The political peril inflicted by Virginia Democratic gubernatorial nominee Terry McAuliffe’s education stances deepened this week when a father accused the Loudoun County School Board of covering up the rape of his teenage daughter in a high school bathroom.
The father was dragged out of a school board meeting and arrested when he attempted to confront the members about the assault of his daughter by a boy wearing a skirt in the girls’ bathroom.
The episode in Loudoun County, Virginia, hit on hot-button positions Mr. McAuliffe has taken in backing permissive transgender policies and questioning parental rights in school decisions.
Mr. McAuliffe was lying low Wednesday and ducked questions from The Washington Times as the rape story exploded on the Virginia political scene.
Republicans seeking to push the party’s gubernatorial nominee, businessman Glenn Youngkin, over the finish line in the Nov. 2 election seized on the rape story to hammer Mr. McAuliffe and the state’s Democratic leaders.
“The Loudoun County cover-up is another indicator that Democrats and school administrators are absolutely out of touch with issues of importance to parents, students and families. It will most certainly have a deep impact on the gubernatorial and other elections,” Rich Anderson, chairman of the Virginia Republican Party, said in an interview.
Indeed, the episode added fuel to Virginia conservatives’ worries about culture wars inside schools and COVID-19 mandates for students.
Mr. McAuliffe, a former Virginia governor running for a second nonconsecutive term, was already under fire from parental rights advocates for seemingly siding with school officials and against parents when the two collide.
“I’m not going to let parents come into schools and actually take books out and make their own decisions,” Mr. McAuliffe said in the last debate against Mr. Youngkin when pressed about a mother’s attempt to remove pornography from a school library. “I don’t think parents should be telling schools what they should teach.”
The former governor was trying to walk back that remark before the bathroom rape emerged this week.
The shocking account of the sexual assault of the ninth-grade girl was first reported by The Daily Wire. The report included accusations that school board officials tried to squelch the story because it threatened to undercut support for a new policy to treat transgender students according to their chosen sex.
Scott Smith, the girl’s father, reacted angrily at a June 22 school board meeting when board members claimed to have no records of any assaults in school bathrooms. Law enforcement officials physically dragged Mr. Smith out of the room before he made any public statements to the board.
The National School Boards Association and its supporters circulated a video of Mr. Smith’s raucous arrest to show that parents speaking out against public school curriculum are dangerous and “domestic terrorists.”
The boy accused of assaulting Mr. Smith’s daughter was later charged with sexually assaulting another girl at a different school in the county, the father later told Fox News Channel.
The Washington Times could not independently verify his claims.
Loudoun County Public Schools spokesman Wayde Byard said the school followed federal law in dealing with the situation.
“LCPS is prohibited from disciplining any student without following the Title IX grievance process, which includes investigating complaints of sexual harassment and sexual assault. LCPS does impose interim measures to protect the safety of students involved in the original incident, deter retaliation, and preserve the integrity of the investigation and resolution process. LCPS has complied and continues to comply with its obligations under Title IX,” he said.
Mr. Byard said School Board members are typically not given details of disciplinary matters. “Consequently, members of the Loudoun County School Board were not aware of the specific details of this incident until it was reported in media outlets earlier this week.

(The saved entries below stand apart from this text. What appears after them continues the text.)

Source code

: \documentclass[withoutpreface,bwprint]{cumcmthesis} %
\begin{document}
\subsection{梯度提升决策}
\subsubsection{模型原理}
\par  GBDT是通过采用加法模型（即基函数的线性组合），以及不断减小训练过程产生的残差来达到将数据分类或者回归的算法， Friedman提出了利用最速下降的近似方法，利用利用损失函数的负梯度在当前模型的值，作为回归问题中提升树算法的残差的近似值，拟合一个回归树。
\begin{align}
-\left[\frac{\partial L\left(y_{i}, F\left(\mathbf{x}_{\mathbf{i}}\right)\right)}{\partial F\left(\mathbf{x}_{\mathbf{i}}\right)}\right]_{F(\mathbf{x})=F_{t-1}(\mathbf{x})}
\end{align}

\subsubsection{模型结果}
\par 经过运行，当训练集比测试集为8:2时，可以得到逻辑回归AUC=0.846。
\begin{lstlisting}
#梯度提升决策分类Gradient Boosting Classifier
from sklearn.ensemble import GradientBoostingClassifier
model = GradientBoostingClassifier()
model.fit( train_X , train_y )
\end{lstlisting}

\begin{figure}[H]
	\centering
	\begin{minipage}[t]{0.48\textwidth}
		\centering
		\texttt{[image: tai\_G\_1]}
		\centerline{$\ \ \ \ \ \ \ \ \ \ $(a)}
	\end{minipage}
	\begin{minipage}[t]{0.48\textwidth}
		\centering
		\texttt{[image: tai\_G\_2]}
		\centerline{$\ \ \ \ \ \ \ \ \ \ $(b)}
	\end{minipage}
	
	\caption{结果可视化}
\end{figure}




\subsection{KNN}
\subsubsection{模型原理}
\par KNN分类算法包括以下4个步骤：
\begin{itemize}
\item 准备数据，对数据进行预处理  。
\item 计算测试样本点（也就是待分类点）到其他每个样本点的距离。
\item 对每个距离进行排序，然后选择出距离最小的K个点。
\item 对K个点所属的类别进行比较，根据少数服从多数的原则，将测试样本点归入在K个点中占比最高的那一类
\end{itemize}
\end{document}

We are unable to locate any records that indicate that Scott Smith had registered in advance to speak at the June 22, 2021, board meeting,” he said.
The accusation that the rapist was a boy wearing a skirt in the girl’s bathroom also threatens to rekindle Virginia’s fight over transgender school bathrooms. Mr. McAuliffe has sided firmly on the side of school boards to have the last word on the issue.
“I’ve always felt that school boards have the pulse of the local community. They should be making their decisions,” the Democrat said last month at the final debate. “I hate all of this divisiveness that is going on today. I hate to see our children being demonized today. I just really dislike it.”
Mr. McAuliffe also vowed as governor in 2017 to veto any legislation similar to North Carolina’s “bathroom bill.”
A Republican state legislator at the time submitted a bill mandating that people use the restroom, locker room or changing room that aligns with their biological gender.
“Stay away from the socially divisive issues,” Mr. McAuliffe told legislators. “We are not going to put a wall up around Virginia.”
An Emerson College poll released this month showed that voters believe parents should have more influence in deciding a school’s curriculum by a 51.5% to 32.5 % margin. The rest of the respondents were on the fence. A YouGov poll released this week found that 62% of registered voters said Virginia’s school curriculum on race in history was a significant factor in how they vote, including 73% of Republicans, 61% of independents and 52% of Democrats.